Но задевшая за живое шутка Дата насчет сенаторов была делом нешуточным. Как скоро материализовались истинные угрозы жизни императора, мы не можем сказать. Но угрожавшая всем и каждому тайная полиция теперь активизировалась довольно быстро. Результатом стала толпа доносчиков, включающая зловещие фигуры, такие, как Ватиний, хромой, обозленный на всех сапожник из Беневента, к которому благоволил Нерон. Хотя более опасным был рост значительного числа солидных обвинителей. Ораторское искусство всегда было основным гражданским занятием римлян, и молодые люди делали себе имена в качестве обвинителей. В то время это стало единственной важной ролью, которая оставалась для амбициозного или талантливого публичного оратора. Следовательно, обвинители росли в числе; и большое количество ведущих фигур пострадало от их внимания. Риск уже и так постепенно возрос за предшествующие годы, и в господствующей атмосфере его опасность увеличилась. Опытные обвинители были личностями, не уступающими неистовому и фанатичному Эприю Марцеллу и вкрадчивому, веселому Вибию Криспу, товарищу Вителлия по пирам. Подобные люди, несмотря на свое скромное происхождение, были невероятно богаты и влиятельны, и более того, они теперь присоединились к Тигеллину в рядах наиболее близких советников императора.

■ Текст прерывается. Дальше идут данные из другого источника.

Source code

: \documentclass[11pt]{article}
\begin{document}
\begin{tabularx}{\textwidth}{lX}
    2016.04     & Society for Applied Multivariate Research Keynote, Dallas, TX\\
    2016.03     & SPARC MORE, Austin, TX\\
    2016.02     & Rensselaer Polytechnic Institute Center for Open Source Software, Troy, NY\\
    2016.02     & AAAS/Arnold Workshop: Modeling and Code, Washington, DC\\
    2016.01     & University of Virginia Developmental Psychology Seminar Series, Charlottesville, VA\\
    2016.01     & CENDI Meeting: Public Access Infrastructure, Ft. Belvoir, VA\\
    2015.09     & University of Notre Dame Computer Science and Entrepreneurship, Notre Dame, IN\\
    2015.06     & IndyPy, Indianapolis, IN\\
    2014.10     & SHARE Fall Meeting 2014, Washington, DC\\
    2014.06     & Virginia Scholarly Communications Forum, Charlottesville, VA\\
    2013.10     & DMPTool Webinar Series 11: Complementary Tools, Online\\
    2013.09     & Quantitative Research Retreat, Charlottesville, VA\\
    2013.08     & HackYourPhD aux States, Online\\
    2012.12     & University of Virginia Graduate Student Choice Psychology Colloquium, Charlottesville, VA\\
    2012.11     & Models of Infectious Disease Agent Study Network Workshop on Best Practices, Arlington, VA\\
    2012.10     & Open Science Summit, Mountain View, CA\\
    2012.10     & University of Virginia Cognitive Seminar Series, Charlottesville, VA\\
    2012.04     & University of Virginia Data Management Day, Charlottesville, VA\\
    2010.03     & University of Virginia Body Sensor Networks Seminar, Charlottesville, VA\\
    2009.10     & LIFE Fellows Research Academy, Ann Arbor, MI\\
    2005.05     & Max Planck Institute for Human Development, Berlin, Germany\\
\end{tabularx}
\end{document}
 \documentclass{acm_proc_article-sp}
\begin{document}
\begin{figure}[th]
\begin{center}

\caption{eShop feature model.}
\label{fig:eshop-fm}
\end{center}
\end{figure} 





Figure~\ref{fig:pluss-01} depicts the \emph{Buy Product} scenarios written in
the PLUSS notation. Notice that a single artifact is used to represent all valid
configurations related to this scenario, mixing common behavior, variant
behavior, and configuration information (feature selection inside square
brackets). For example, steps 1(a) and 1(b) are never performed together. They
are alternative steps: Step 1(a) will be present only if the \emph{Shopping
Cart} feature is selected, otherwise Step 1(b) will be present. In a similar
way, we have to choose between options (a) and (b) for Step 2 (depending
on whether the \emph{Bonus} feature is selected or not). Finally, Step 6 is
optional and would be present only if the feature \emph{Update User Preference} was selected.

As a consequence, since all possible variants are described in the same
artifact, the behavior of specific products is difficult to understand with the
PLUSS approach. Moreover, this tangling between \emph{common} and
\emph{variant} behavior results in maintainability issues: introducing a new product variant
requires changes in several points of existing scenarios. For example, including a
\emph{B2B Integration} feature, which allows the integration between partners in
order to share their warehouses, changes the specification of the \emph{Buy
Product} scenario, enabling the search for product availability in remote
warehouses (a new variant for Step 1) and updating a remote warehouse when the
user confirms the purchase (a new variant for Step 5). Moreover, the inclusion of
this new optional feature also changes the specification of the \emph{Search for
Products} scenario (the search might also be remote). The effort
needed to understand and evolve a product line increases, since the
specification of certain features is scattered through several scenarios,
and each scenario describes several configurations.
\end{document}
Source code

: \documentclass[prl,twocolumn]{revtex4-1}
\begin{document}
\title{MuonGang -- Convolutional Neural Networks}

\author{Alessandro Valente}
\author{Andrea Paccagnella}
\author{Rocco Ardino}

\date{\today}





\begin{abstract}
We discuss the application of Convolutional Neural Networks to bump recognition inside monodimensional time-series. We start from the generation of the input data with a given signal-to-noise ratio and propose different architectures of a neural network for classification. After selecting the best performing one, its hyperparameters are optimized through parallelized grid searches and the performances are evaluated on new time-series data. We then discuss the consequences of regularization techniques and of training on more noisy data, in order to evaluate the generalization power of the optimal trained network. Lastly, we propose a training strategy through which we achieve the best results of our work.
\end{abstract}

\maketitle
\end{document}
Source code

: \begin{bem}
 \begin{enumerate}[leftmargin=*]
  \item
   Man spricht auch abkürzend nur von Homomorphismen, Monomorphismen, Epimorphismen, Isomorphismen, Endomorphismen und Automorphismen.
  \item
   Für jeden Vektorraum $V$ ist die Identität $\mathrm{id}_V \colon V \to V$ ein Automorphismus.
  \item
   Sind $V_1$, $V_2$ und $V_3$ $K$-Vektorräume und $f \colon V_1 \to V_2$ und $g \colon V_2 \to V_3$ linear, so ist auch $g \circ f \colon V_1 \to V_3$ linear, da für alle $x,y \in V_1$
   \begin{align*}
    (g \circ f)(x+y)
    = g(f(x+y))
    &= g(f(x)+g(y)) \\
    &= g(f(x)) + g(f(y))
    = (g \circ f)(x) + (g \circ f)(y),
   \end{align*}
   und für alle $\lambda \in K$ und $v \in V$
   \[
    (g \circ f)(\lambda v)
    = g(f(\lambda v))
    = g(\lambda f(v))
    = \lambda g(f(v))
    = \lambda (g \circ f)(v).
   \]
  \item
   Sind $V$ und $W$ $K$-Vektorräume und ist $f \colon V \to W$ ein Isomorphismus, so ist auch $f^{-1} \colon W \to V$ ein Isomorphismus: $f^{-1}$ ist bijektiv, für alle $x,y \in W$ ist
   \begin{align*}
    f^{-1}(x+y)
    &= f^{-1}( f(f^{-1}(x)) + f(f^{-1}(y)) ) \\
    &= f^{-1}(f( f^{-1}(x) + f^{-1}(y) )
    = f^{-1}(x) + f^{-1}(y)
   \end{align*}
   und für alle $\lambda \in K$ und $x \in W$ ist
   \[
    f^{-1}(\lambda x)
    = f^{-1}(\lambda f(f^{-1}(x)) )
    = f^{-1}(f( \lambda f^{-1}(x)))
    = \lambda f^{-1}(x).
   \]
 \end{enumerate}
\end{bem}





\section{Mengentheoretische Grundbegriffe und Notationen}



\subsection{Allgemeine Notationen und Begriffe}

Что же касается самого Тигеллина, он, как оказалось, лично возглавлял службу соглядатаев, которая обеспечивала подобных людей их оружием. Мы видели ее в работе в амфитеатре, где агенты замечали выражения лиц людей, смотревших выступление императора. Странствующий философ Аполлоний из Тианы заявил, что Тигеллин превратил Рим в город, «где все – глаза и уши», а Сенека, хотя до своей отставки и сам должен был пользоваться услугами доносчиков, сокрушался о сложившейся ситуации, где ничего нельзя было сказать или услышать без последствий. К примеру, в публичных домах тоже существовали агенты, поэтому их посещение зачастую оказывалось фатальным для посетителей. Да и публичные туалеты тоже были небезопасны. В одном из них Лукан, страдавший метеоризмом, имел неосторожность процитировать полустишие, написанное самим Нероном: «Словно бы гром прогремел под землей…» [34] Все быстро встали и поспешно удалились, и шутка, ревностно переданная императору, отнюдь не улучшила его отношений с принцепсом.